Count the number of people around you 👨👨👦 by monitoring wifi signals 📡.
howmanypeoplearearound calculates the number of people in the vicinity using the approximate number of smartphones as a proxy (since ~70% of people have smartphones nowadays). A cellphone is determined to be in proximity to the computer based on sniffing WiFi probe requests. Possible uses of howmanypeoplearearound include: monitoring foot traffic in your house with Raspberry Pis, seeing if your roommates are home, etc.
Tested on Linux (Raspbian and Ubuntu) and macOS.
It may be illegal to monitor networks for MAC addresses, especially on networks that you do not own. Please check your country's laws (for US Section 18 U.S. Code § 2511) - discussion.
There are a number of possible USB WiFi adapters that support monitor mode. Personally I prefer the TN722N which is only ~$10 and works great with every model of the Raspberry Pi. Here is a good list of adapters that support 'ad-hoc' mode for the Raspberry Pi.
brew install wireshark
brew cask install wireshark-chmodbpf
Linux tshark
sudo apt-get install tshark
Then update it so it can be run as non-root:
sudo dpkg-reconfigure wireshark-common (select YES)
sudo usermod -a -G wireshark $USER
You will need to logout and log back in for changes to effect.
If you have Python installed, run this command
pip install howmanypeoplearearound
To run, simply type in
$ howmanypeoplearearound
Using wlan1 adapter and scanning for 60 seconds...
[==================================================] 100% 0s left
There are about 3 people around.
You will be prompted for the WiFi adapter to use for scanning. Make sure to use an adapter that supports "monitor" mode.
You can modify the scan time, designate the adapter, or modify the output using some command-line options.
$ howmanypeoplearearound --help
Options:
-a, --adapter TEXT adapter to use
-z, --analyze TEXT analyze file
-s, --scantime TEXT time in seconds to scan
-o, --out TEXT output cellphone data to file
-v, --verbose verbose mode
--number just print the number
-j, --jsonprint print JSON of cellphone data
-n, --nearby only quantify signals that are nearby (rssi > -70)

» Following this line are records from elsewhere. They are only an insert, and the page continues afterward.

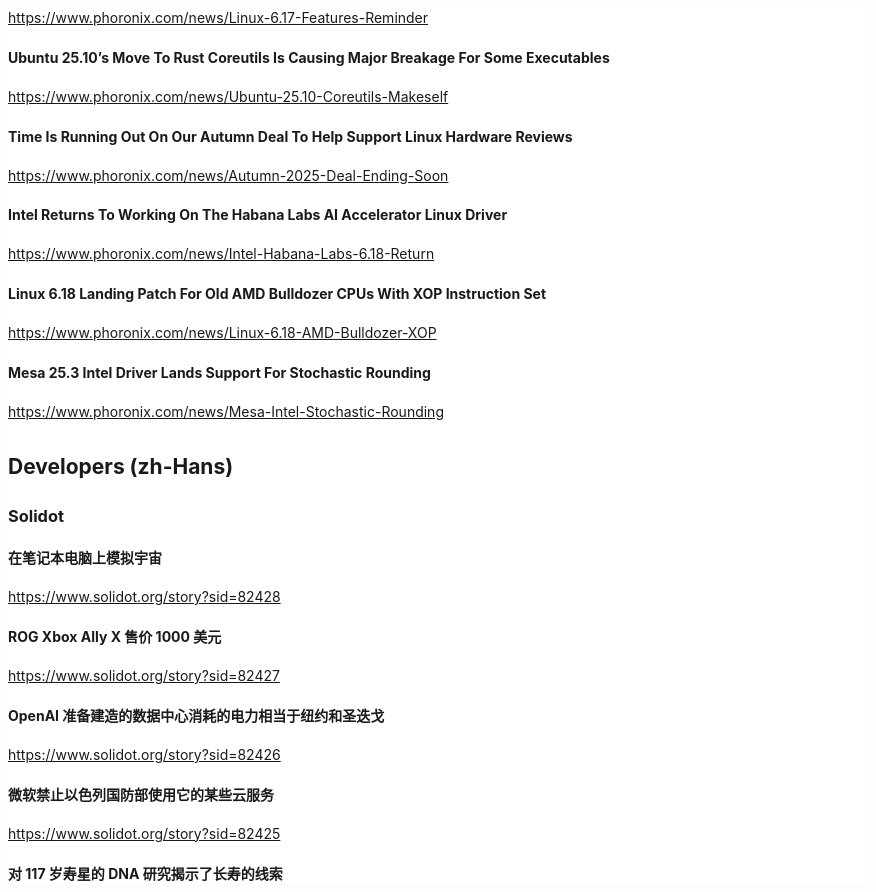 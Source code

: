 <span style="color: blue!80!green"><https://www.phoronix.com/news/Linux-6.17-Features-Reminder></span>

#### Ubuntu 25.10’s Move To Rust Coreutils Is Causing Major Breakage For Some Executables

<span style="color: blue!80!green"><https://www.phoronix.com/news/Ubuntu-25.10-Coreutils-Makeself></span>

#### Time Is Running Out On Our Autumn Deal To Help Support Linux Hardware Reviews

<span style="color: blue!80!green"><https://www.phoronix.com/news/Autumn-2025-Deal-Ending-Soon></span>

#### Intel Returns To Working On The Habana Labs AI Accelerator Linux Driver

<span style="color: blue!80!green"><https://www.phoronix.com/news/Intel-Habana-Labs-6.18-Return></span>

#### Linux 6.18 Landing Patch For Old AMD Bulldozer CPUs With XOP Instruction Set

<span style="color: blue!80!green"><https://www.phoronix.com/news/Linux-6.18-AMD-Bulldozer-XOP></span>

#### Mesa 25.3 Intel Driver Lands Support For Stochastic Rounding

<span style="color: blue!80!green"><https://www.phoronix.com/news/Mesa-Intel-Stochastic-Rounding></span>

## Developers (zh-Hans)

### Solidot

#### 在笔记本电脑上模拟宇宙

<span style="color: blue!80!green"><https://www.solidot.org/story?sid=82428></span>

#### ROG Xbox Ally X 售价 1000 美元

<span style="color: blue!80!green"><https://www.solidot.org/story?sid=82427></span>

#### OpenAI 准备建造的数据中心消耗的电力相当于纽约和圣迭戈 

<span style="color: blue!80!green"><https://www.solidot.org/story?sid=82426></span>

#### 微软禁止以色列国防部使用它的某些云服务

<span style="color: blue!80!green"><https://www.solidot.org/story?sid=82425></span>

#### 对 117 岁寿星的 DNA 研究揭示了长寿的线索
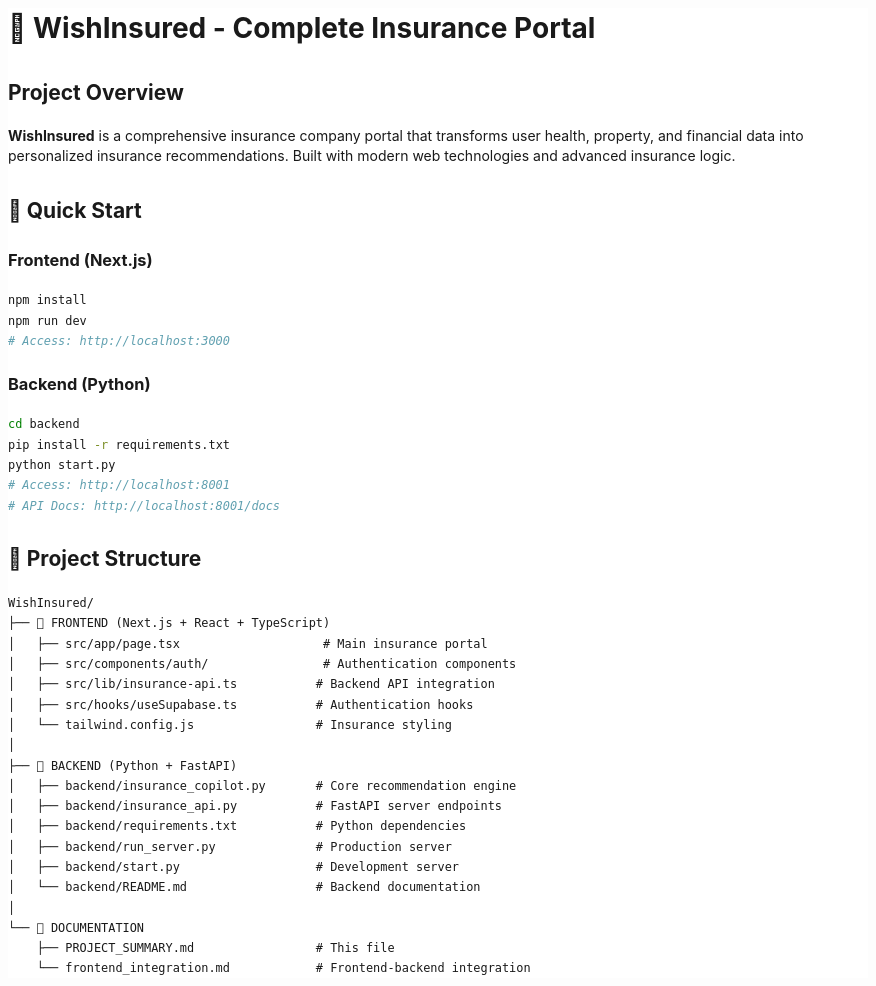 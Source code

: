 # 🏥 WishInsured - Complete Insurance Portal

## Project Overview
**WishInsured** is a comprehensive insurance company portal that transforms user health, property, and financial data into personalized insurance recommendations. Built with modern web technologies and advanced insurance logic.

## 🚀 Quick Start

### Frontend (Next.js)
```bash
npm install
npm run dev
# Access: http://localhost:3000
```

### Backend (Python)
```bash
cd backend
pip install -r requirements.txt
python start.py
# Access: http://localhost:8001
# API Docs: http://localhost:8001/docs
```

## 📁 Project Structure

```
WishInsured/
├── 🎨 FRONTEND (Next.js + React + TypeScript)
│   ├── src/app/page.tsx                    # Main insurance portal
│   ├── src/components/auth/                # Authentication components
│   ├── src/lib/insurance-api.ts           # Backend API integration
│   ├── src/hooks/useSupabase.ts           # Authentication hooks
│   └── tailwind.config.js                 # Insurance styling
│
├── 🔧 BACKEND (Python + FastAPI)
│   ├── backend/insurance_copilot.py       # Core recommendation engine
│   ├── backend/insurance_api.py           # FastAPI server endpoints
│   ├── backend/requirements.txt           # Python dependencies
│   ├── backend/run_server.py              # Production server
│   ├── backend/start.py                   # Development server
│   └── backend/README.md                  # Backend documentation
│
└── 📝 DOCUMENTATION
    ├── PROJECT_SUMMARY.md                 # This file
    └── frontend_integration.md            # Frontend-backend integration
```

--nocorrection do not apply correction
--loop loop forever
You can generate an JSON-formatted output to see what kind of phones are around:
$ howmanypeoplearearound -o test.json -a wlan1
[==================================================] 100% 0s left
There are about 4 people around.
$ cat test.json | python3 -m json.tool
[
{
"rssi": -86.0,
"mac": "90:e7:c4:xx:xx:xx",
"company": "HTC Corporation"
},
{
"rssi": -84.0,
"mac": "80:e6:50:xx:xx:xx",
"company": "Apple, Inc."
},
{
"rssi": -49.0,
"mac": "ac:37:43:xx:xx:xx",
"company": "HTC Corporation"
}
]
A higher rssi means closer (one of these phones is mine, and the other two are my roommates' who were upstairs).
You can add --loop
to make this run forever and append new lines an output file, test.json
:
$ howmanypeoplearearound -o test.json -a wlan1 --loop
You can visualize the output from a looped command via a browser using:
$ howmanypeoplearearound --analyze test.json
Wrote index.html
Open browser to http://localhost:8001
Type Ctl+C to exit
Then just open up index.html
in a browser and you should see plots. The first plot shows the number of people over time. Here you can see that people start arriving at work place around 8-9am (when work starts!).
The second plot shows the RSSI values for the mac addresses seen. You can double-click on one of them in particular to highlight that trajectory, as I have done here for my phone (you can see when I leave from and when I arrive to work!):
howmanypeoplearearound counts up the number of probe requests coming from cellphones in a given amount of time.
The probe requests can be "sniffed" from a monitor-mode enabled WiFi adapter using tshark
. An acccurate count does
depend on everyone having cellphone and also scanning long enough (1 - 10 minutes) to capture the packet when
a phone pings the WiFi network (which happens every 1 to 10 minutes unless the phone is off or WiFi is disabled).
This is a simplification of another program I wrote, find-lf which uses a similar idea with a cluster of Raspberry Pis to geolocate positions of cellphones within the vicinity.